The practice of relativity

Autor: 
Intrator, Bożena
Gatunek: 
Dramat
Szczegóły obsady: 
a woman (20-40) and a man (20-40)
Are we able to travel in time and space without vehicles? Are there several parallel worlds? Do we exist in many realities at the same time? Or are we limited to one and one only? Can our souls travel to another century, which is just another parallel reality and then can we penetrate into a person from the other reality? Can we become somebody else for a moment or even for longer than this? Caroline experiences something unbelievably surprising: for about a year she travels again and again back in time and lives there as a different person. Every time she is there she cannot remember the 21st century, but when she returns to the present, she remembers almost everything she has experienced during her time of travel. The one thing she does not recall is the names. Her husband doesn't believe she actually switches between centuries; to him these are just dreams. After about a year he is forced to change his attitude. Caroline returns from a journey into the past, but this time she knows her husband's name in the past. It was Curie.

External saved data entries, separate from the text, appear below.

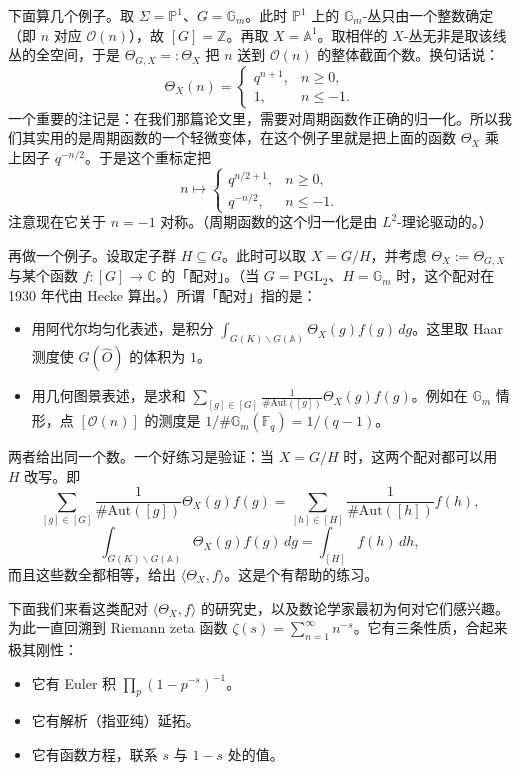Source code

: 下面算几个例子。取 $\Sigma=\mathbb P^1$、$G=\mathbb G_m$。此时 $\mathbb P^1$ 上的 $\mathbb G_m$-丛只由一个整数确定（即 $n$ 对应 $\mathcal O(n)$），故 $[G]=\mathbb Z$。再取 $X=\mathbb A^1$。取相伴的 $X$-丛无非是取该线丛的全空间，于是 $\Theta_{G,X}=:\Theta_X$ 把 $n$ 送到 $\mathcal O(n)$ 的整体截面个数。换句话说：
\[
  \Theta_X(n)=\begin{cases}q^{n+1},& n\ge0,\\ 1,& n\le-1.\end{cases}
\]
一个重要的注记是：在我们那篇论文里，需要对周期函数作正确的归一化。所以我们其实用的是周期函数的一个轻微变体，在这个例子里就是把上面的函数 $\Theta_X$ 乘上因子 $q^{-n/2}$。于是这个重标定把
\[
  n\mapsto\begin{cases}q^{n/2+1},& n\ge0,\\ q^{-n/2},& n\le-1.\end{cases}
\]
注意现在它关于 $n=-1$ 对称。（周期函数的这个归一化是由 $L^2$-理论驱动的。）

再做一个例子。设取定子群 $H\subseteq G$。此时可以取 $X=G/H$，并考虑 $\Theta_X:=\Theta_{G,X}$ 与某个函数 $f:[G]\to\mathbb C$ 的「配对」。（当 $G=\mathrm{PGL}_2$、$H=\mathbb G_m$ 时，这个配对在 1930 年代由 Hecke 算出。）所谓「配对」指的是：

\begin{itemize}[leftmargin=1.6em]
  \item 用阿代尔均匀化表述，是积分 $\int_{G(K)\backslash G(\mathbb A)}\Theta_X(g)f(g)\,dg$。这里取 Haar 测度使 $G(\hat O)$ 的体积为 $1$。
  \item 用几何图景表述，是求和 $\sum_{[g]\in[G]}\frac{1}{\#\mathrm{Aut}([g])}\Theta_X(g)f(g)$。例如在 $\mathbb G_m$ 情形，点 $[\mathcal O(n)]$ 的测度是 $1/\#\mathbb G_m(\mathbb F_q)=1/(q-1)$。
\end{itemize}

两者给出同一个数。一个好练习是验证：当 $X=G/H$ 时，这两个配对都可以用 $H$ 改写。即
\[
  \sum_{[g]\in[G]}\frac{1}{\#\mathrm{Aut}([g])}\Theta_X(g)f(g)=\sum_{[h]\in[H]}\frac{1}{\#\mathrm{Aut}([h])}f(h),
\]
\[
  \int_{G(K)\backslash G(\mathbb A)}\Theta_X(g)f(g)\,dg=\int_{[H]}f(h)\,dh,
\]
而且这些数全都相等，给出 $\langle\Theta_X,f\rangle$。这是个有帮助的练习。

下面我们来看这类配对 $\langle\Theta_X,f\rangle$ 的研究史，以及数论学家最初为何对它们感兴趣。为此一直回溯到 Riemann zeta 函数 $\zeta(s)=\sum_{n=1}^\infty n^{-s}$。它有三条性质，合起来极其刚性：

\begin{itemize}[leftmargin=1.6em]
  \item 它有 Euler 积 $\prod_p(1-p^{-s})^{-1}$。
  \item 它有解析（指亚纯）延拓。
  \item 它有函数方程，联系 $s$ 与 $1-s$ 处的值。
\end{itemize}

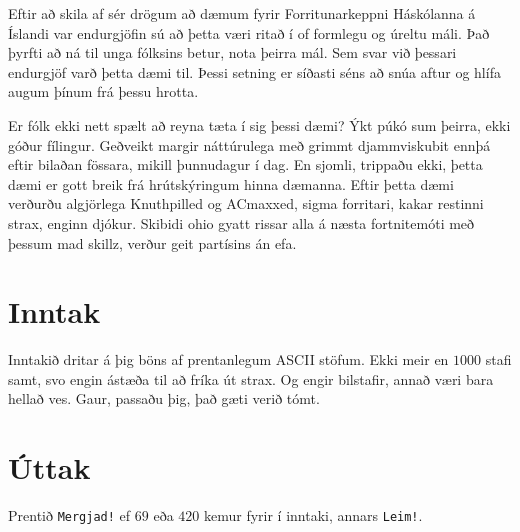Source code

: 
Eftir að skila af sér drögum að dæmum fyrir Forritunarkeppni
Háskólanna á Íslandi var endurgjöfin sú að þetta væri ritað í
of formlegu og úreltu máli. Það þyrfti að ná til unga fólksins
betur, nota þeirra mál. Sem svar við þessari endurgjöf varð
þetta dæmi til. Þessi setning er síðasti séns að snúa aftur
og hlífa augum þínum frá þessu hrotta.

Er fólk ekki nett spælt að reyna tæta í sig þessi dæmi?
Ýkt púkó sum þeirra, ekki góður fílingur.
Geðveikt margir náttúrulega með grimmt djammviskubit ennþá eftir
bilaðan fössara, mikill þunnudagur í dag.
En sjomli, trippaðu ekki, þetta dæmi er gott breik frá
hrútskýringum hinna dæmanna.
Eftir þetta dæmi verðurðu algjörlega Knuthpilled og
ACmaxxed, sigma forritari, kakar restinni strax,
enginn djókur.
Skibidi ohio gyatt rissar alla á næsta fortnitemóti 
með þessum mad skillz, verður geit partísins án efa.

\section*{Inntak}

Inntakið dritar á þig böns af prentanlegum ASCII stöfum.
Ekki meir en $1000$ stafi 
samt, svo engin ástæða til að fríka út strax. Og engir
bilstafir, annað væri bara hellað ves.
Gaur, passaðu þig, það gæti verið tómt.

\section*{Úttak}

Prentið \texttt{Mergjad!} ef $69$ eða $420$ kemur fyrir
í inntaki, annars \texttt{Leim!}.
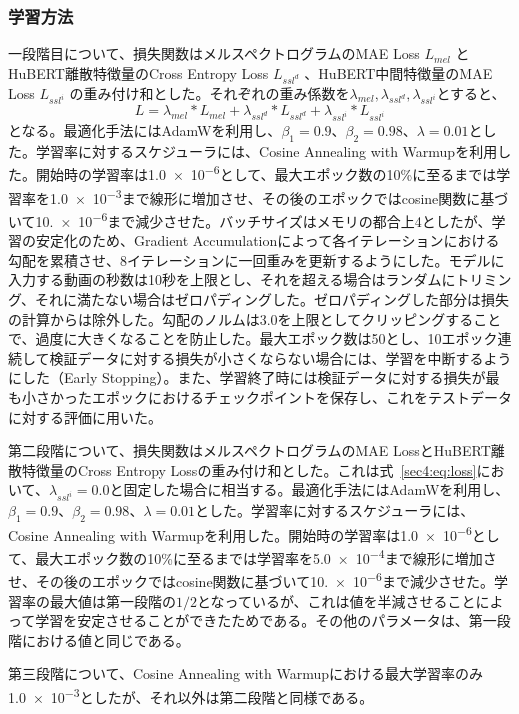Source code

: \documentclass[12pt]{jarticle}
\numberwithin{equation}{section}    %
\numberwithin{figure}{section}      %
\numberwithin{table}{section}      %
\begin{document}
\subsubsection{学習方法}
一段階目について、損失関数はメルスペクトログラムのMAE Loss $L_{mel}$ とHuBERT離散特徴量のCross Entropy Loss $L_{ssl^{d}}$ 、HuBERT中間特徴量のMAE Loss $L_{ssl^{i}}$ の重み付け和とした。それぞれの重み係数を$\lambda_{mel}, \lambda_{ssl^{d}}, \lambda_{ssl^{i}}$とすると、
\begin{equation}
    \label{sec4:eq:loss}
    L = \lambda_{mel} * L_{mel} + \lambda_{ssl^{d}} * L_{ssl^{d}} + \lambda_{ssl^{i}} * L_{ssl^{i}}
\end{equation}
となる。最適化手法にはAdamW\cite{loshchilov2017decoupled}を利用し、$\beta_{1} = 0.9$、$\beta_{2} = 0.98$、$\lambda = 0.01$とした。学習率に対するスケジューラには、Cosine Annealing with Warmupを利用した。開始時の学習率は\num{1.0e-6}として、最大エポック数の10\%に至るまでは学習率を\num{1.0e-3}まで線形に増加させ、その後のエポックではcosine関数に基づいて\num{10.e-6}まで減少させた。バッチサイズはメモリの都合上4としたが、学習の安定化のため、Gradient Accumulationによって各イテレーションにおける勾配を累積させ、8イテレーションに一回重みを更新するようにした。モデルに入力する動画の秒数は10秒を上限とし、それを超える場合はランダムにトリミング、それに満たない場合はゼロパディングした。ゼロパディングした部分は損失の計算からは除外した。勾配のノルムは3.0を上限としてクリッピングすることで、過度に大きくなることを防止した。最大エポック数は50とし、10エポック連続して検証データに対する損失が小さくならない場合には、学習を中断するようにした（Early Stopping）。また、学習終了時には検証データに対する損失が最も小さかったエポックにおけるチェックポイントを保存し、これをテストデータに対する評価に用いた。

第二段階について、損失関数はメルスペクトログラムのMAE LossとHuBERT離散特徴量のCross Entropy Lossの重み付け和とした。これは式~\eqref{sec4:eq:loss}において、$\lambda_{ssl^{i}} = 0.0$と固定した場合に相当する。最適化手法にはAdamWを利用し、$\beta_{1} = 0.9$、$\beta_{2} = 0.98$、$\lambda = 0.01$とした。学習率に対するスケジューラには、Cosine Annealing with Warmupを利用した。開始時の学習率は\num{1.0e-6}として、最大エポック数の10\%に至るまでは学習率を\num{5.0e-4}まで線形に増加させ、その後のエポックではcosine関数に基づいて\num{10.e-6}まで減少させた。学習率の最大値は第一段階の$1/2$となっているが、これは値を半減させることによって学習を安定させることができたためである。その他のパラメータは、第一段階における値と同じである。

第三段階について、Cosine Annealing with Warmupにおける最大学習率のみ\num{1.0e-3}としたが、それ以外は第二段階と同様である。
\end{document}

The Name is the turning point of the play: Caroline and her husband find out, after going through encyclopaedias and biographies, that most of the events Caroline has experienced during her journeys had really taken place in history. During the most recent adventure Caroline was either Maria Skłodowska Curie or Irene Curie (similar to the movie "Being John Malkovich.") We have two time layers in this play: the present – here the young people live and experience travelling in time, which makes them think of the beginning of the Universe, about relativity, etc. - and the past, with some emotional moments from the life of the Curie family.

„The Practice of Relativity" is like a detective story in which at the beginning many details seem not to be connected, but at the end we find out they are all parts of one large, clear picture. The play has been written for two actors, but it is easily transferable into a drama including all the dreamed characters. The stories told by the protagonists have to be transformed into dialogs. The dialogs are very lively; the author has a pleasant sense of humour and in an unpretentious way shows us the possibility of existence in many parallel realities, or simply the unusual dream patterns and how they may penetrate our life.